**DIRECTIONS**
Without the pictures, reproduce the entries below exactly.

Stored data

——————————

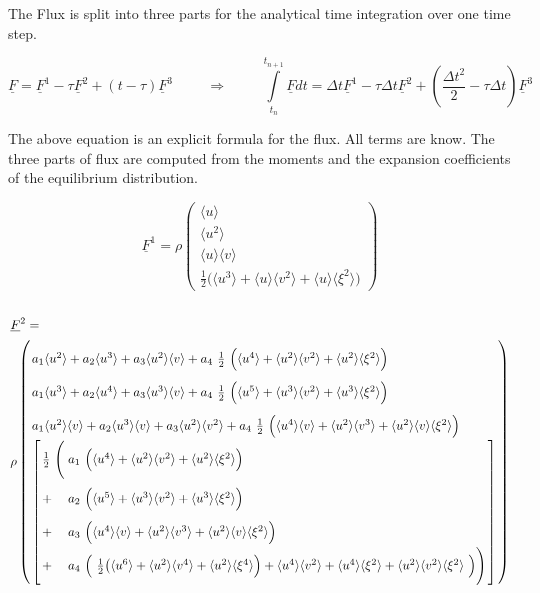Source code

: \documentclass[
	pdftex,             %
	12pt,				%
	a4paper,		   	%
	english,				%
	oneside,			%
]{article}
\newcommand{\mom}[1]{\langle #1 \rangle}
\newcommand{\uu}[1]{\underline{#1}}
\begin{document}
The Flux is split into three parts for the analytical time integration over one time step. 

\begin{equation}
\uu{F} = \uu{F}^1 - \tau \uu{F}^2 + (t - \tau) \uu{F}^3
\hspace{1cm} \Rightarrow \hspace{1cm}
\int \limits_{t_n}^{t_{n+1}} \uu{F} dt 
= \Delta t\uu{F}^1 
- \tau \Delta t \uu{F}^2 
+ \left( \dfrac{\Delta t^2}{2} - \tau \Delta t \right) \uu{F}^3
\end{equation}

The above equation is an explicit formula for the flux. All terms are know. The three parts of flux are computed from the moments and the expansion coefficients of the equilibrium distribution.

\begin{equation}
\uu{F}^1 =
\rho
\begin{pmatrix}
\mom{u} \\ 
\mom{u^2} \\ 
\mom{u}\mom{v} \\ 
\frac{1}{2} \Big(\mom{u^3} + \mom{u}\mom{v^2} + \mom{u}\mom{\xi^2} \Big)
\end{pmatrix}
\end{equation}


\begin{equation}
\arraycolsep=1.4pt\def\arraystretch{2.2}
\begin{array}{l}
\uu{F}^2 
=
\\
\rho
\left(
\begin{array}{l}
    a_1 \mom{u^2} + 
    a_2 \mom{u^3} +
    a_3 \mom{u^2}\mom{v} +
    a_4 ~\tfrac{1}{2}~\Big( \mom{u^4} + \mom{u^2}\mom{v^2} + \mom{u^2}\mom{\xi^2} \Big)
\\
    a_1 \mom{u^3} +
    a_2 \mom{u^4} +
    a_3 \mom{u^3}\mom{v} +
    a_4 ~\tfrac{1}{2}~\Big( \mom{u^5} + \mom{u^3}\mom{v^2} + \mom{u^3}\mom{\xi^2} \Big)
\\
    a_1 \mom{u^2}\mom{v} +
    a_2 \mom{u^3}\mom{v} +
    a_3 \mom{u^2}\mom{v^2} +
    a_4 ~\tfrac{1}{2}~\Big( \mom{u^4}\mom{v} + \mom{u^2}\mom{v^3} + \mom{u^2}\mom{v}\mom{\xi^2} \Big)
\\
\left[
\begin{array}{ll}
\frac{1}{2} ~ \Bigg( 
   & a_1~ \Big( \mom{u^4} + \mom{u^2}\mom{v^2} + \mom{u^2}\mom{\xi^2} \Big) \\
 + & a_2~ \Big( \mom{u^5} + \mom{u^3}\mom{v^2} + \mom{u^3}\mom{\xi^2} \Big) \\
 + & a_3~ \Big( \mom{u^4}\mom{v} + \mom{u^2}\mom{v^3} + \mom{u^2}\mom{v}\mom{\xi^2} \Big) \\
 + & a_4~ \Big(~ \tfrac{1}{2} \big( \mom{u^6} + \mom{u^2}\mom{v^4} + \mom{u^2}\mom{\xi^4} \Big)
 				+ \mom{u^4}\mom{v^2} + \mom{u^4}\mom{\xi^2} + \mom{u^2}\mom{v^2}\mom{\xi^2} ~\Big)
\Bigg)
\end{array}
\right]
\end{array}
\right)
\end{array}
\end{equation}
\end{document}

——————————

**SOLUTION FOR THIS EXERCISE**
Source code

: \documentclass[
	pdftex,             %
	12pt,				%
	a4paper,		   	%
	english,				%
	oneside,			%
]{article}
\newcommand{\mom}[1]{\langle #1 \rangle}
\newcommand{\uu}[1]{\underline{#1}}
\begin{document}
The Flux is split into three parts for the analytical time integration over one time step. 

\begin{equation}
\uu{F} = \uu{F}^1 - \tau \uu{F}^2 + (t - \tau) \uu{F}^3
\hspace{1cm} \Rightarrow \hspace{1cm}
\int \limits_{t_n}^{t_{n+1}} \uu{F} dt 
= \Delta t\uu{F}^1 
- \tau \Delta t \uu{F}^2 
+ \left( \dfrac{\Delta t^2}{2} - \tau \Delta t \right) \uu{F}^3
\end{equation}

The above equation is an explicit formula for the flux. All terms are know. The three parts of flux are computed from the moments and the expansion coefficients of the equilibrium distribution.

\begin{equation}
\uu{F}^1 =
\rho
\begin{pmatrix}
\mom{u} \\ 
\mom{u^2} \\ 
\mom{u}\mom{v} \\ 
\frac{1}{2} \Big(\mom{u^3} + \mom{u}\mom{v^2} + \mom{u}\mom{\xi^2} \Big)
\end{pmatrix}
\end{equation}


\begin{equation}
\arraycolsep=1.4pt\def\arraystretch{2.2}
\begin{array}{l}
\uu{F}^2 
=
\\
\rho
\left(
\begin{array}{l}
    a_1 \mom{u^2} + 
    a_2 \mom{u^3} +
    a_3 \mom{u^2}\mom{v} +
    a_4 ~\tfrac{1}{2}~\Big( \mom{u^4} + \mom{u^2}\mom{v^2} + \mom{u^2}\mom{\xi^2} \Big)
\\
    a_1 \mom{u^3} +
    a_2 \mom{u^4} +
    a_3 \mom{u^3}\mom{v} +
    a_4 ~\tfrac{1}{2}~\Big( \mom{u^5} + \mom{u^3}\mom{v^2} + \mom{u^3}\mom{\xi^2} \Big)
\\
    a_1 \mom{u^2}\mom{v} +
    a_2 \mom{u^3}\mom{v} +
    a_3 \mom{u^2}\mom{v^2} +
    a_4 ~\tfrac{1}{2}~\Big( \mom{u^4}\mom{v} + \mom{u^2}\mom{v^3} + \mom{u^2}\mom{v}\mom{\xi^2} \Big)
\\
\left[
\begin{array}{ll}
\frac{1}{2} ~ \Bigg( 
   & a_1~ \Big( \mom{u^4} + \mom{u^2}\mom{v^2} + \mom{u^2}\mom{\xi^2} \Big) \\
 + & a_2~ \Big( \mom{u^5} + \mom{u^3}\mom{v^2} + \mom{u^3}\mom{\xi^2} \Big) \\
 + & a_3~ \Big( \mom{u^4}\mom{v} + \mom{u^2}\mom{v^3} + \mom{u^2}\mom{v}\mom{\xi^2} \Big) \\
 + & a_4~ \Big(~ \tfrac{1}{2} \big( \mom{u^6} + \mom{u^2}\mom{v^4} + \mom{u^2}\mom{\xi^4} \Big)
 				+ \mom{u^4}\mom{v^2} + \mom{u^4}\mom{\xi^2} + \mom{u^2}\mom{v^2}\mom{\xi^2} ~\Big)
\Bigg)
\end{array}
\right]
\end{array}
\right)
\end{array}
\end{equation}
\end{document}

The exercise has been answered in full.